- TASK REQUIREMENTS
Copy exactly the lines of the material below that run from the one containing "3. **Test It**" through the one containing "## 📖 Documentation". Copy no other lines.

- MATERIAL SUPPLIED
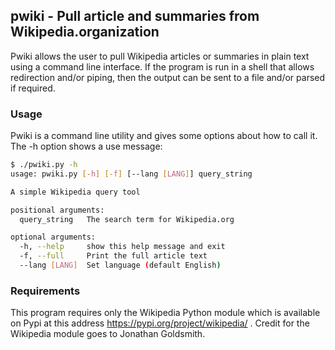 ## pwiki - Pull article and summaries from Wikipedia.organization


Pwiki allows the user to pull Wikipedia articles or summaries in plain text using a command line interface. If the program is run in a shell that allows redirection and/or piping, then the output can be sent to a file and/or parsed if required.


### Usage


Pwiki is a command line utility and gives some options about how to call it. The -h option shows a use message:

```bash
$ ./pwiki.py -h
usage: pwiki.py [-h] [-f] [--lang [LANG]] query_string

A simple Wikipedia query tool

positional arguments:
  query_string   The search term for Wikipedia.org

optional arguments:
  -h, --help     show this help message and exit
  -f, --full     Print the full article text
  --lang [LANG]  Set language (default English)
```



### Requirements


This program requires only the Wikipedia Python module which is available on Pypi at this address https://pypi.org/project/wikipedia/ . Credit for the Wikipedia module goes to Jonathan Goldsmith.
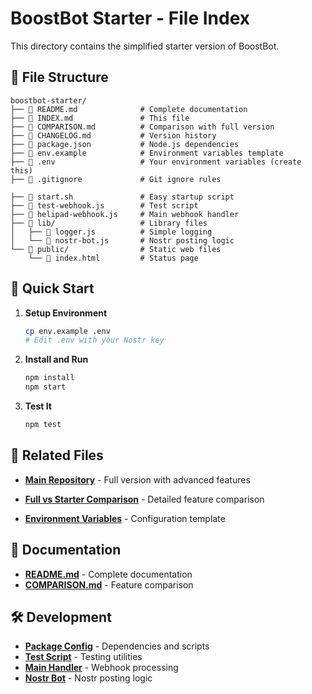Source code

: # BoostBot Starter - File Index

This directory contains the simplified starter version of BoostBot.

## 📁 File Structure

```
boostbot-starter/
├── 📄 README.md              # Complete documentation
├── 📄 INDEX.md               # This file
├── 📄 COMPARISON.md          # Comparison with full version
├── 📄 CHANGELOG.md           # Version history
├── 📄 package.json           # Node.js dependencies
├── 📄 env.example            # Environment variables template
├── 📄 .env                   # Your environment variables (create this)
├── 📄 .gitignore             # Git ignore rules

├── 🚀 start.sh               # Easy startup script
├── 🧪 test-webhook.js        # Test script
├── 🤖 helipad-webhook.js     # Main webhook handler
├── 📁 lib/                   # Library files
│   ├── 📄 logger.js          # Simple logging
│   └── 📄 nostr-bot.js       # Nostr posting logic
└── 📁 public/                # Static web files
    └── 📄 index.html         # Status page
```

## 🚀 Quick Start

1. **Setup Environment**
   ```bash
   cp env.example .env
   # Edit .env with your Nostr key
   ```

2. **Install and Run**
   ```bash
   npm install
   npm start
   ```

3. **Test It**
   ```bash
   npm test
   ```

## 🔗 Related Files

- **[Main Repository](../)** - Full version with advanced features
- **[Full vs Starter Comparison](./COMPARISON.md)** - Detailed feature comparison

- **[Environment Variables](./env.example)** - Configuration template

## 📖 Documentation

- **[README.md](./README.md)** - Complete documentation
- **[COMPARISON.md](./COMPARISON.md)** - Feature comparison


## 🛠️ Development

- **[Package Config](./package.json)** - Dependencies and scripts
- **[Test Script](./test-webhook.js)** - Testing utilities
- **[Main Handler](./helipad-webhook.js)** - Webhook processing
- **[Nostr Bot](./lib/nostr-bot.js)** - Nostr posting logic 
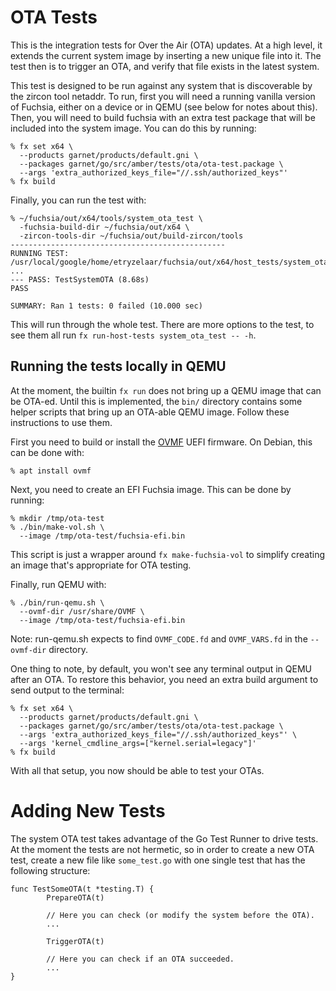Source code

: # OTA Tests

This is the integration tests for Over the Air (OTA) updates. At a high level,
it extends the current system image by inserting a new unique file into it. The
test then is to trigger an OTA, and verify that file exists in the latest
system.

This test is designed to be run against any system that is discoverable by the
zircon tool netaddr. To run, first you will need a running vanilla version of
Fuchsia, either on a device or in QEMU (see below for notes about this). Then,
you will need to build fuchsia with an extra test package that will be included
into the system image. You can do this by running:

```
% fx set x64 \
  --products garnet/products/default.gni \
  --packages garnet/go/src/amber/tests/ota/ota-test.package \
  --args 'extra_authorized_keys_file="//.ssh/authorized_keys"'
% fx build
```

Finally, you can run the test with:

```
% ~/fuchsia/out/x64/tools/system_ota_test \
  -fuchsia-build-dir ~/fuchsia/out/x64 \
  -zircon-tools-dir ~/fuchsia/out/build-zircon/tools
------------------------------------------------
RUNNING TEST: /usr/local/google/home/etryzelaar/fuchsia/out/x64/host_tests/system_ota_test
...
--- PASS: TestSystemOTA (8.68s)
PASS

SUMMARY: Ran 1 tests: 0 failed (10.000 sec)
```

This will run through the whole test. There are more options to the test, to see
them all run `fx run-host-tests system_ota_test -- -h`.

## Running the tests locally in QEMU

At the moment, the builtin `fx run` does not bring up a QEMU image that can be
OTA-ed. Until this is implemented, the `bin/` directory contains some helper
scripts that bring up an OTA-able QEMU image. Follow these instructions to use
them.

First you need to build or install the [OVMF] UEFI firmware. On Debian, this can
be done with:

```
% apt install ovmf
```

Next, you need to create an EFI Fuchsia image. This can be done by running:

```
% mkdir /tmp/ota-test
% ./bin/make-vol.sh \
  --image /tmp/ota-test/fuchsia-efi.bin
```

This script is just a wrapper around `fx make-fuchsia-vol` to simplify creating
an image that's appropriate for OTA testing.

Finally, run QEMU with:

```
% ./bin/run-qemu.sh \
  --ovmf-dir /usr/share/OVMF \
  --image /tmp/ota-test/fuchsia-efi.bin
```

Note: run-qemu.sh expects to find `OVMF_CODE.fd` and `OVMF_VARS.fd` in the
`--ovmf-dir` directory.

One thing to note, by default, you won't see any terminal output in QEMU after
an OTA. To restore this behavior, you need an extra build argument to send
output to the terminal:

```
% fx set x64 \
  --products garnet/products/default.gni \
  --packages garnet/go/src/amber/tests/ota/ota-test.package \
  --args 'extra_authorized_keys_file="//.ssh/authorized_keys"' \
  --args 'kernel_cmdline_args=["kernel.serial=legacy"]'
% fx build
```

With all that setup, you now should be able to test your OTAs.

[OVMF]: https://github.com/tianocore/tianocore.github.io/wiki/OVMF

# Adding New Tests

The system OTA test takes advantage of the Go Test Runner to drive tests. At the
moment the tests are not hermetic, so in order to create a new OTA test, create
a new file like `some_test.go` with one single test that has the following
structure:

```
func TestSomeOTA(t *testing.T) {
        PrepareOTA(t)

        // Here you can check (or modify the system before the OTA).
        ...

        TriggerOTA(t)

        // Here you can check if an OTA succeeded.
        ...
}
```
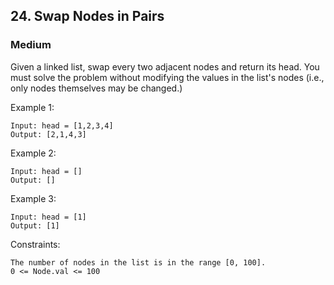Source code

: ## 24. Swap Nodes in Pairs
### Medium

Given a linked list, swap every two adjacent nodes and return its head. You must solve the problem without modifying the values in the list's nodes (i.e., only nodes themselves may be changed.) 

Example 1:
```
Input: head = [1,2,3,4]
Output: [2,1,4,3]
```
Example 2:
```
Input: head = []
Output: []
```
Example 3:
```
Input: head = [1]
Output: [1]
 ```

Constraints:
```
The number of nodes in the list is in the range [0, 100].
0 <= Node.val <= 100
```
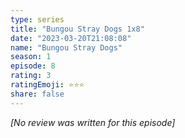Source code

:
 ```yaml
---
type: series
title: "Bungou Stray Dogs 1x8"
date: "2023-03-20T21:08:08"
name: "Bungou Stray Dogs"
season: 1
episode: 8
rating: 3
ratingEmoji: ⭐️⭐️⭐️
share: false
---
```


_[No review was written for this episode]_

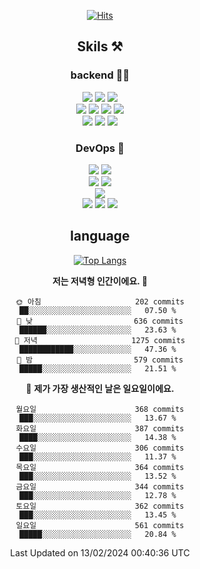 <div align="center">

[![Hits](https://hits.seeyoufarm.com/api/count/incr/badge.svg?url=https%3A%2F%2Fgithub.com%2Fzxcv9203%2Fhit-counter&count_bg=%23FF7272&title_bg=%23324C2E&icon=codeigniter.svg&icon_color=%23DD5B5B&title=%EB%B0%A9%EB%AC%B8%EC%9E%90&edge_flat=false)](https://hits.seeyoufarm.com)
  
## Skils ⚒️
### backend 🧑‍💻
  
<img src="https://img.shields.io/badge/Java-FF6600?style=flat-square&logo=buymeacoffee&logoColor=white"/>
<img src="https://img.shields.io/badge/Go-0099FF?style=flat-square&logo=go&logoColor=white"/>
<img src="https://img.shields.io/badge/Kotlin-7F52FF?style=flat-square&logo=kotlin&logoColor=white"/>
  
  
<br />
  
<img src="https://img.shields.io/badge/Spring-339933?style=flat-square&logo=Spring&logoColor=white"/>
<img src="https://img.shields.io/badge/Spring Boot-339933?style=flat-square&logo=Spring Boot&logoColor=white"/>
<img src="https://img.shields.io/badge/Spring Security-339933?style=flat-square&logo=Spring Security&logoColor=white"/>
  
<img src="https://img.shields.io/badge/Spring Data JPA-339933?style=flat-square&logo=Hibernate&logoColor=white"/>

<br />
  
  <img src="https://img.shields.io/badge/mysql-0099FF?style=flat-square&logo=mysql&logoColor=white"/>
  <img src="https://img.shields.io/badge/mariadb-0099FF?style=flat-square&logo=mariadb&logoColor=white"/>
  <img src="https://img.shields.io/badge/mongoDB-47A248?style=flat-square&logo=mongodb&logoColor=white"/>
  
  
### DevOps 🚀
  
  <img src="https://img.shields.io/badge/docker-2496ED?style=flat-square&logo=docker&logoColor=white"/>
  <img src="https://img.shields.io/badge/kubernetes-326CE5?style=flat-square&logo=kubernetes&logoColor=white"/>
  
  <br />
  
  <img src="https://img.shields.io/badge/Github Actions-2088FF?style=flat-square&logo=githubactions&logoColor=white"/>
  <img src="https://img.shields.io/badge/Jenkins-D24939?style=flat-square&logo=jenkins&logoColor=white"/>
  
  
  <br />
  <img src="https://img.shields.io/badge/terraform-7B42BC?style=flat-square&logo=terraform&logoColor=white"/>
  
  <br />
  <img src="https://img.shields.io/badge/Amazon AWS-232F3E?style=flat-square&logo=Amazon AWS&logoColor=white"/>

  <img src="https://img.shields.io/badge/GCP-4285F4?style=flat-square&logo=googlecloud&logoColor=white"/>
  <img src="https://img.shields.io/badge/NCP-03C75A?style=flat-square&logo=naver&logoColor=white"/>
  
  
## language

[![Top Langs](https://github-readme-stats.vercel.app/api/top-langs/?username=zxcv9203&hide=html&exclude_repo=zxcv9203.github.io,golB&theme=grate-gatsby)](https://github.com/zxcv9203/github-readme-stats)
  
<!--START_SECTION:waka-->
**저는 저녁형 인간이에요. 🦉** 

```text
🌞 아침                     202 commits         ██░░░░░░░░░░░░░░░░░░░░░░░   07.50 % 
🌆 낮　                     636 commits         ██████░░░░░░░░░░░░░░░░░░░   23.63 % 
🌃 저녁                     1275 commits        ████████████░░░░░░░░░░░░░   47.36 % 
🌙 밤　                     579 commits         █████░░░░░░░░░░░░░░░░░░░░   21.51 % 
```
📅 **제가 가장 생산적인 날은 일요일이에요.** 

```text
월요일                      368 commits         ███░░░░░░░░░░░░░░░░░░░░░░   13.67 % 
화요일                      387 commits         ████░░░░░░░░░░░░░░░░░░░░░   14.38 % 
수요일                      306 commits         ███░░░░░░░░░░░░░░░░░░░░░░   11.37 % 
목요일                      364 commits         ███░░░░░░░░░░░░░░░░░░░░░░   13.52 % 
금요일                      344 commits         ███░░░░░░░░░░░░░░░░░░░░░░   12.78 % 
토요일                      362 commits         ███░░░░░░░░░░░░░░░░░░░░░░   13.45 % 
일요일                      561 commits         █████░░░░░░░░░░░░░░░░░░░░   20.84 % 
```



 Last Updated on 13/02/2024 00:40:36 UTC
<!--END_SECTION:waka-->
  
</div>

- TASK RESULT
3. **Test It**
   ```bash
   npm test
   ```

## 🔗 Related Files

- **[Main Repository](../)** - Full version with advanced features
- **[Full vs Starter Comparison](./COMPARISON.md)** - Detailed feature comparison

- **[Environment Variables](./env.example)** - Configuration template

## 📖 Documentation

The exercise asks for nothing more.